**WHAT TO DO:** Locate and copy each line in the data that contains the word "separated".

DATA UNDER STUDY Block Start

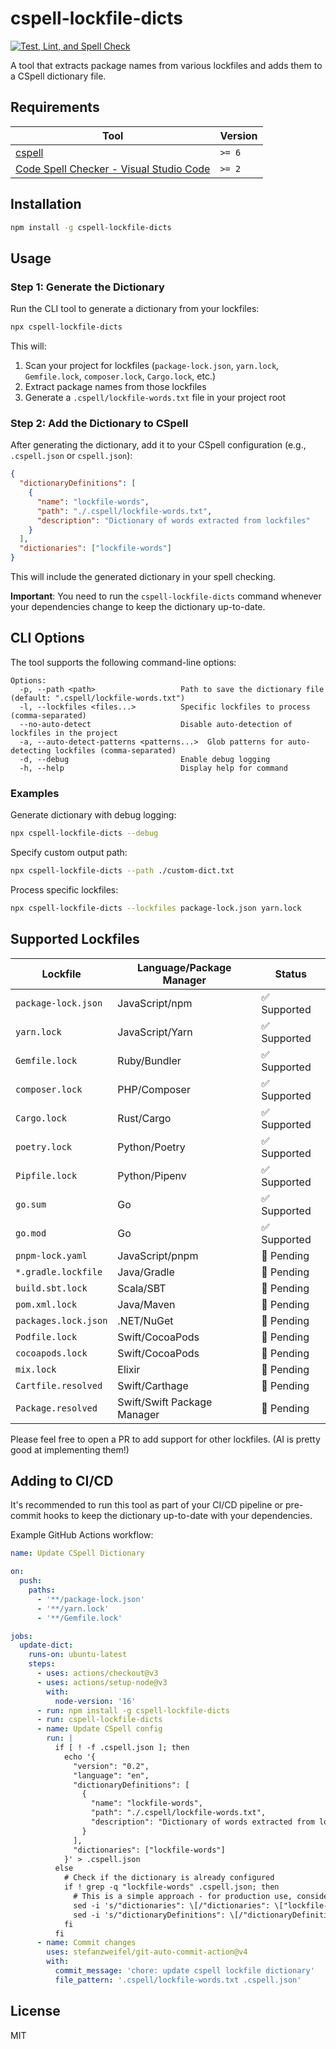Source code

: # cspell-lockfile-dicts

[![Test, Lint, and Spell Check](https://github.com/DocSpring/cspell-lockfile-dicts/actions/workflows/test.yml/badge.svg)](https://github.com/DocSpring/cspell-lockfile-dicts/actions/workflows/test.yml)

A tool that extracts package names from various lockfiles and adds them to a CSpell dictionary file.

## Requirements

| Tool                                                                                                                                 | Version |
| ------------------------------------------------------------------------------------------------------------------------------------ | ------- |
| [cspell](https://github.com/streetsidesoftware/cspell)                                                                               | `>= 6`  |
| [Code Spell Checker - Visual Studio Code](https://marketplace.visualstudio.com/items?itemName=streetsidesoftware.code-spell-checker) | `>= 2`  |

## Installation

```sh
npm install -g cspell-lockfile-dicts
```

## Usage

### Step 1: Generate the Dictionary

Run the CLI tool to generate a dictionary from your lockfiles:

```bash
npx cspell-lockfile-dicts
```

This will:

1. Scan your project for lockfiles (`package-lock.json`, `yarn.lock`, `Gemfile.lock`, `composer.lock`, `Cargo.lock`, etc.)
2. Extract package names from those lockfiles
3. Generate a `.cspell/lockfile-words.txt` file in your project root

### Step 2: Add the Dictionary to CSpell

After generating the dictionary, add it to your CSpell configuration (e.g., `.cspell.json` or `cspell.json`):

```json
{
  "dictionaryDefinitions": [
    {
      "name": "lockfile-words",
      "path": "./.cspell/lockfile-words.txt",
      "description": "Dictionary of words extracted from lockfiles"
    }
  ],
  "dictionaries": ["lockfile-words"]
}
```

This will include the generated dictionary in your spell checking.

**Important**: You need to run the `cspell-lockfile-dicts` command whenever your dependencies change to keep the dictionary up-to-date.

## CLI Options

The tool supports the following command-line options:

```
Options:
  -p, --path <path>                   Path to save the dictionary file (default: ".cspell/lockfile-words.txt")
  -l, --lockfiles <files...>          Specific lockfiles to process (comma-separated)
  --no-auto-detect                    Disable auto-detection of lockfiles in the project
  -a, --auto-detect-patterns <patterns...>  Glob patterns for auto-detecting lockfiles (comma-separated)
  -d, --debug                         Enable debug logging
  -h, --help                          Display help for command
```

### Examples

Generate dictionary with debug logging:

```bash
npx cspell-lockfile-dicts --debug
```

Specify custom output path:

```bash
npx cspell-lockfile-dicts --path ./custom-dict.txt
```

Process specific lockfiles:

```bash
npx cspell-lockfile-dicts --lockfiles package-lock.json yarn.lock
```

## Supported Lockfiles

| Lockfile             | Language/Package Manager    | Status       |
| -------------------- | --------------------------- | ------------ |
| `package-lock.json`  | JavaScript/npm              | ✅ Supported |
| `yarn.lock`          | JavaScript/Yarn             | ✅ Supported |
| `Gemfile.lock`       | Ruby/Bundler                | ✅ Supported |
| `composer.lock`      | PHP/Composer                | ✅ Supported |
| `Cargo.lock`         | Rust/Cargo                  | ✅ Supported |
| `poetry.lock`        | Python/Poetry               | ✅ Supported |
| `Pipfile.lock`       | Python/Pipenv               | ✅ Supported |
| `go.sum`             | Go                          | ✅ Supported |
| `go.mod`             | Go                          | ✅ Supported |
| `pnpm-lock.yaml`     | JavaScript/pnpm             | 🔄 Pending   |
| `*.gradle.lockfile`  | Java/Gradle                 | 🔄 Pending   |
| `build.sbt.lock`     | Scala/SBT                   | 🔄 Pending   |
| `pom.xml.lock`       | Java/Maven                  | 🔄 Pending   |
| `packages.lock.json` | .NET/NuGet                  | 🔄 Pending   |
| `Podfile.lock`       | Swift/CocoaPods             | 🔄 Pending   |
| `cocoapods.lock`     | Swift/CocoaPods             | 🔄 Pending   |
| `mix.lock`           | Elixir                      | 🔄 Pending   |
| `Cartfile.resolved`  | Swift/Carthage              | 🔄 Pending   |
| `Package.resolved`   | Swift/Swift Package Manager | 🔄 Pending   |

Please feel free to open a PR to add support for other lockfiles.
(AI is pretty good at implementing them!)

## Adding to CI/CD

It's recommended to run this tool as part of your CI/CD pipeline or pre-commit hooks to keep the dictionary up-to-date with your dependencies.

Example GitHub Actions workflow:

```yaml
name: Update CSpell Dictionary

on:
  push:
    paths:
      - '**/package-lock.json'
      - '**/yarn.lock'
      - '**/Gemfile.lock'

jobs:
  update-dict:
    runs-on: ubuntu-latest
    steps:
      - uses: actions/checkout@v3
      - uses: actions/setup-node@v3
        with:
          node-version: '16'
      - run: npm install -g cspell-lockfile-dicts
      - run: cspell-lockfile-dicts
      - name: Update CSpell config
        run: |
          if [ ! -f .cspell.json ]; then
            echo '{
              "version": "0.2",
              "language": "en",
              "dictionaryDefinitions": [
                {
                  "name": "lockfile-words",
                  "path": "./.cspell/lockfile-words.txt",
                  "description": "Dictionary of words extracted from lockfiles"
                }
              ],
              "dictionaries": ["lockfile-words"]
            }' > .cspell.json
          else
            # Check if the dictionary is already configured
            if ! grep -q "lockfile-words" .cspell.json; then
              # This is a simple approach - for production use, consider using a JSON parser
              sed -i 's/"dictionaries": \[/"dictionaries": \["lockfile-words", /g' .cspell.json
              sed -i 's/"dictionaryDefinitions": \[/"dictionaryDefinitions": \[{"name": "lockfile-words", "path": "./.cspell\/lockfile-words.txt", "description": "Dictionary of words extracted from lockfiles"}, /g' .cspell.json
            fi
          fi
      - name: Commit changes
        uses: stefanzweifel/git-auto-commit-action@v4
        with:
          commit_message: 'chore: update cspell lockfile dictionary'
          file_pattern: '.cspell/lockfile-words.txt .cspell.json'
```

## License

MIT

DATA UNDER STUDY Block End
DATA UNDER STUDY Block Start

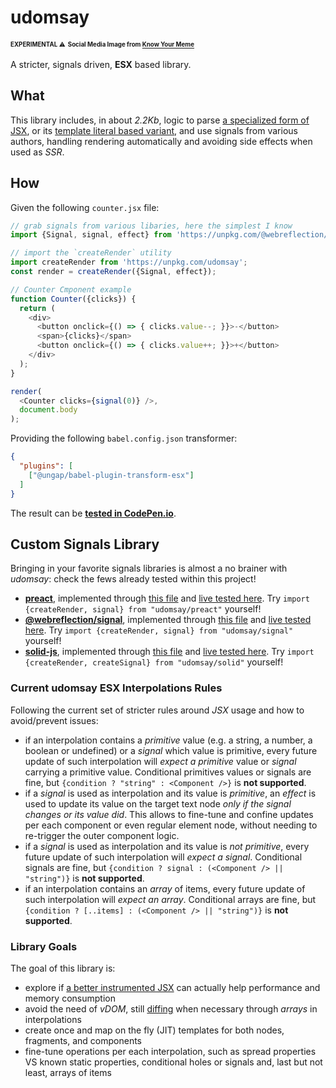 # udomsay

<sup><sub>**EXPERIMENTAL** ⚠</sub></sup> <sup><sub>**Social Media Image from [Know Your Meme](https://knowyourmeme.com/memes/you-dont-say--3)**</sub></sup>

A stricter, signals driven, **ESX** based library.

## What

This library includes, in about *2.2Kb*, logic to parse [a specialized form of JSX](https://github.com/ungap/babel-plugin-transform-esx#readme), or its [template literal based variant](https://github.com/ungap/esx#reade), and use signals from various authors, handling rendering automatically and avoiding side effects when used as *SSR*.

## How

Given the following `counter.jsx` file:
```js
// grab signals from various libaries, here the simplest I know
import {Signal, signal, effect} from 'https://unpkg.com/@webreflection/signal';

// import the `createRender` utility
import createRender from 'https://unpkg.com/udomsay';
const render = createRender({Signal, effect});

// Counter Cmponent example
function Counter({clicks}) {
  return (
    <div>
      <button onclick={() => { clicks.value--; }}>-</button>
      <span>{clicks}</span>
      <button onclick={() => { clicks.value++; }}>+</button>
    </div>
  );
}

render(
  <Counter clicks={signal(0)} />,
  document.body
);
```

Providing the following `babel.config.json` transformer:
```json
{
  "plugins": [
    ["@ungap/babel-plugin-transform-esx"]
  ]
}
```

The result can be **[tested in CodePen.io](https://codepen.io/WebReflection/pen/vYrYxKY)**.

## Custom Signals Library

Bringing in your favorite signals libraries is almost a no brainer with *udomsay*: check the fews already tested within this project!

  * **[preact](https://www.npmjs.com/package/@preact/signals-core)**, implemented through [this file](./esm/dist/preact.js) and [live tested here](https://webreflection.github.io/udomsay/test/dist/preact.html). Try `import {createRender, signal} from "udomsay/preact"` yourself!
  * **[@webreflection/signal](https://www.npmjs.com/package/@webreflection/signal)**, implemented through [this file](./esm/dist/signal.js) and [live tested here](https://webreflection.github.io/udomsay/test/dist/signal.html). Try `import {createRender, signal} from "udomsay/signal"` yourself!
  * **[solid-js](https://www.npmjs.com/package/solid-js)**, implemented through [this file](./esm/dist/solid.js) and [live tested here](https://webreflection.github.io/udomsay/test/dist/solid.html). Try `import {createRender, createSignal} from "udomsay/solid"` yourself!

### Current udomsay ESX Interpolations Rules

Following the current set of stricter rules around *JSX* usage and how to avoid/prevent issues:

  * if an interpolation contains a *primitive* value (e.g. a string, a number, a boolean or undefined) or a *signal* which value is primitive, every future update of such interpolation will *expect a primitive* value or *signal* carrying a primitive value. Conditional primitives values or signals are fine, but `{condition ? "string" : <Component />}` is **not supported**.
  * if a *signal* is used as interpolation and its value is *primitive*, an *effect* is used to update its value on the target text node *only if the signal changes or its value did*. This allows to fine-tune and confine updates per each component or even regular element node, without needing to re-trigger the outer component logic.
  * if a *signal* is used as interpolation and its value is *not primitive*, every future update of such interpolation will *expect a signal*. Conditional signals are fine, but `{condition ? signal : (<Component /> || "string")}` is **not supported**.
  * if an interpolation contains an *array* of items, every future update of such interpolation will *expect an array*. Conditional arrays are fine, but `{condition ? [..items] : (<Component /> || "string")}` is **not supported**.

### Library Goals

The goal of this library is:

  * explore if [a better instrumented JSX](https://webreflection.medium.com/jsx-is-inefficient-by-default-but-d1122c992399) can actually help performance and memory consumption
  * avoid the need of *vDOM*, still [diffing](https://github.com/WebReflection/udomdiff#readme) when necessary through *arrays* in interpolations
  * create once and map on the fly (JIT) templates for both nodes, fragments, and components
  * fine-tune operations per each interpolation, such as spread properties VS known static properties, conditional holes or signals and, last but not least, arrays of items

DATA UNDER STUDY Block End

**RESULT FOR THIS EXERCISE:**
  -l, --lockfiles <files...>          Specific lockfiles to process (comma-separated)
  -a, --auto-detect-patterns <patterns...>  Glob patterns for auto-detecting lockfiles (comma-separated)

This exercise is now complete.